*Assigned task:* Could you restate, exactly and with nothing added, the lines from the start of the data through the line that holds "Standardized phone format", leaving the pictures out?

** Opening Provided data block **

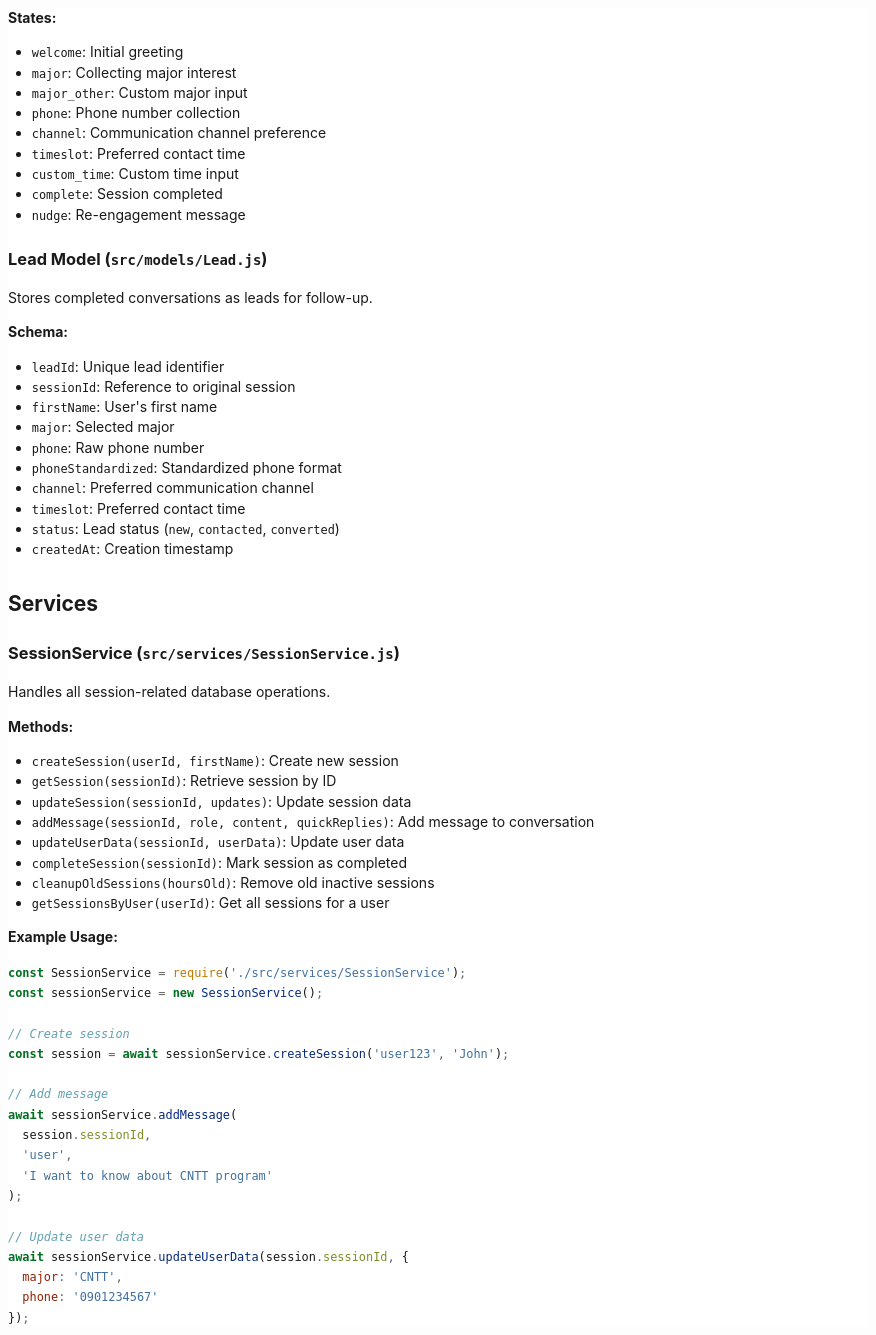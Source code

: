 **States:**
- `welcome`: Initial greeting
- `major`: Collecting major interest
- `major_other`: Custom major input
- `phone`: Phone number collection
- `channel`: Communication channel preference
- `timeslot`: Preferred contact time
- `custom_time`: Custom time input
- `complete`: Session completed
- `nudge`: Re-engagement message

### Lead Model (`src/models/Lead.js`)

Stores completed conversations as leads for follow-up.

**Schema:**
- `leadId`: Unique lead identifier
- `sessionId`: Reference to original session
- `firstName`: User's first name
- `major`: Selected major
- `phone`: Raw phone number
- `phoneStandardized`: Standardized phone format
- `channel`: Preferred communication channel
- `timeslot`: Preferred contact time
- `status`: Lead status (`new`, `contacted`, `converted`)
- `createdAt`: Creation timestamp

## Services

### SessionService (`src/services/SessionService.js`)

Handles all session-related database operations.

**Methods:**
- `createSession(userId, firstName)`: Create new session
- `getSession(sessionId)`: Retrieve session by ID
- `updateSession(sessionId, updates)`: Update session data
- `addMessage(sessionId, role, content, quickReplies)`: Add message to conversation
- `updateUserData(sessionId, userData)`: Update user data
- `completeSession(sessionId)`: Mark session as completed
- `cleanupOldSessions(hoursOld)`: Remove old inactive sessions
- `getSessionsByUser(userId)`: Get all sessions for a user

**Example Usage:**
```javascript
const SessionService = require('./src/services/SessionService');
const sessionService = new SessionService();

// Create session
const session = await sessionService.createSession('user123', 'John');

// Add message
await sessionService.addMessage(
  session.sessionId,
  'user',
  'I want to know about CNTT program'
);

// Update user data
await sessionService.updateUserData(session.sessionId, {
  major: 'CNTT',
  phone: '0901234567'
});
```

** Closing Provided data block **

*Solution below:*
Source code

: **States:**
- `welcome`: Initial greeting
- `major`: Collecting major interest
- `major_other`: Custom major input
- `phone`: Phone number collection
- `channel`: Communication channel preference
- `timeslot`: Preferred contact time
- `custom_time`: Custom time input
- `complete`: Session completed
- `nudge`: Re-engagement message

### Lead Model (`src/models/Lead.js`)

Stores completed conversations as leads for follow-up.

**Schema:**
- `leadId`: Unique lead identifier
- `sessionId`: Reference to original session
- `firstName`: User's first name
- `major`: Selected major
- `phone`: Raw phone number
- `phoneStandardized`: Standardized phone format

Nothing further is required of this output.